Stored data entries:

_____

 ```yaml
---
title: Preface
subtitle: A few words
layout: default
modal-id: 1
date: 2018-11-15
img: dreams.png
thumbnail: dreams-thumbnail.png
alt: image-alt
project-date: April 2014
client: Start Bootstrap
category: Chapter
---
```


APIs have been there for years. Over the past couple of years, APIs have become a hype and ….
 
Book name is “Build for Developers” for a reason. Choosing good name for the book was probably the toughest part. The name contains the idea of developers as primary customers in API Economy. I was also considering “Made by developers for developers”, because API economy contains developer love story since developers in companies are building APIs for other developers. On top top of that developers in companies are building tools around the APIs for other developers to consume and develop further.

_____

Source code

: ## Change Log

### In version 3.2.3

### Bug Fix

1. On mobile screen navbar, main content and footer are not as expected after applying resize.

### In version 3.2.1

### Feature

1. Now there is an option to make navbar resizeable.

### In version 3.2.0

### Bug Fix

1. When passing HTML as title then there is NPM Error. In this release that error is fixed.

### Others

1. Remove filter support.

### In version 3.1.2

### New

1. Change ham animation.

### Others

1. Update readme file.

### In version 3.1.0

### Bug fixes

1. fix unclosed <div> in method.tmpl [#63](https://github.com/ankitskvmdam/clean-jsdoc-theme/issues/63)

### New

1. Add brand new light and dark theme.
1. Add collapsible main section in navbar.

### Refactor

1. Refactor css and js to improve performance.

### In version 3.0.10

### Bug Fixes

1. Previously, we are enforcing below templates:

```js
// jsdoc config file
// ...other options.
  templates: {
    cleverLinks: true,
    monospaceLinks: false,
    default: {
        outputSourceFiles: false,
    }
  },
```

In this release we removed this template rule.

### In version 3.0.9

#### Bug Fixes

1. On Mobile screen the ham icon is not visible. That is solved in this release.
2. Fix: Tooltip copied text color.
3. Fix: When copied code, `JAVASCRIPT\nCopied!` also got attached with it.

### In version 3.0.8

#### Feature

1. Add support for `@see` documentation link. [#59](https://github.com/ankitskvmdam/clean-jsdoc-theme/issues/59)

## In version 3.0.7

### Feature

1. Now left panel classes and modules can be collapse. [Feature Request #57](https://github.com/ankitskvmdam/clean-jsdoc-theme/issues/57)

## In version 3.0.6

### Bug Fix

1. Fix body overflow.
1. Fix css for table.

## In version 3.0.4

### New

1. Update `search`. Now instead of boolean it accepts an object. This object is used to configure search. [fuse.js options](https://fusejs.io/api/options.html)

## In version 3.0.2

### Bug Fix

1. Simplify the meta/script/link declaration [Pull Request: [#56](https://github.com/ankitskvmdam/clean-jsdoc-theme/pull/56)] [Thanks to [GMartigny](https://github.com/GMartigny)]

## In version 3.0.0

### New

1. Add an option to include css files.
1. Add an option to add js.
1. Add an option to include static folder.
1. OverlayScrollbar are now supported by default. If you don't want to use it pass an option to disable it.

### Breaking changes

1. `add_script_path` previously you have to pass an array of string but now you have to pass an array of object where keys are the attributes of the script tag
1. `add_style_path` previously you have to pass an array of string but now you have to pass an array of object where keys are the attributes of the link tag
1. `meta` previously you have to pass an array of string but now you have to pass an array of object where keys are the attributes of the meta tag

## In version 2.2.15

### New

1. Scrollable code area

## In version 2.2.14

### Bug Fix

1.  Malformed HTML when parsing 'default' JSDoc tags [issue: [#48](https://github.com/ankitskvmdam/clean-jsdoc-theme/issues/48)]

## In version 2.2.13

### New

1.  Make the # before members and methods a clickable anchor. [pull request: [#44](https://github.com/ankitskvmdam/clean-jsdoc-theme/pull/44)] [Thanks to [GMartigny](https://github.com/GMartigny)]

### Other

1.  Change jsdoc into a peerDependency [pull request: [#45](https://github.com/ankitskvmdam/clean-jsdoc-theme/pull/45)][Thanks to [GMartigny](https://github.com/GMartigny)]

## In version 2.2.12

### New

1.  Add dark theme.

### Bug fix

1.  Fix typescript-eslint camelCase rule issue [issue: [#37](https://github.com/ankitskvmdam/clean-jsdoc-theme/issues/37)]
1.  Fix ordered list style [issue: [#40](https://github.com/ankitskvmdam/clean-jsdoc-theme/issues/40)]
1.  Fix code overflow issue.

_____

## [WORK REQUEST]
Find the string "have" in the records, then copy each line where it occurs.

## [TASK SOLUTION]
APIs have been there for years. Over the past couple of years, APIs have become a hype and ….
1. `add_script_path` previously you have to pass an array of string but now you have to pass an array of object where keys are the attributes of the script tag
1. `add_style_path` previously you have to pass an array of string but now you have to pass an array of object where keys are the attributes of the link tag
1. `meta` previously you have to pass an array of string but now you have to pass an array of object where keys are the attributes of the meta tag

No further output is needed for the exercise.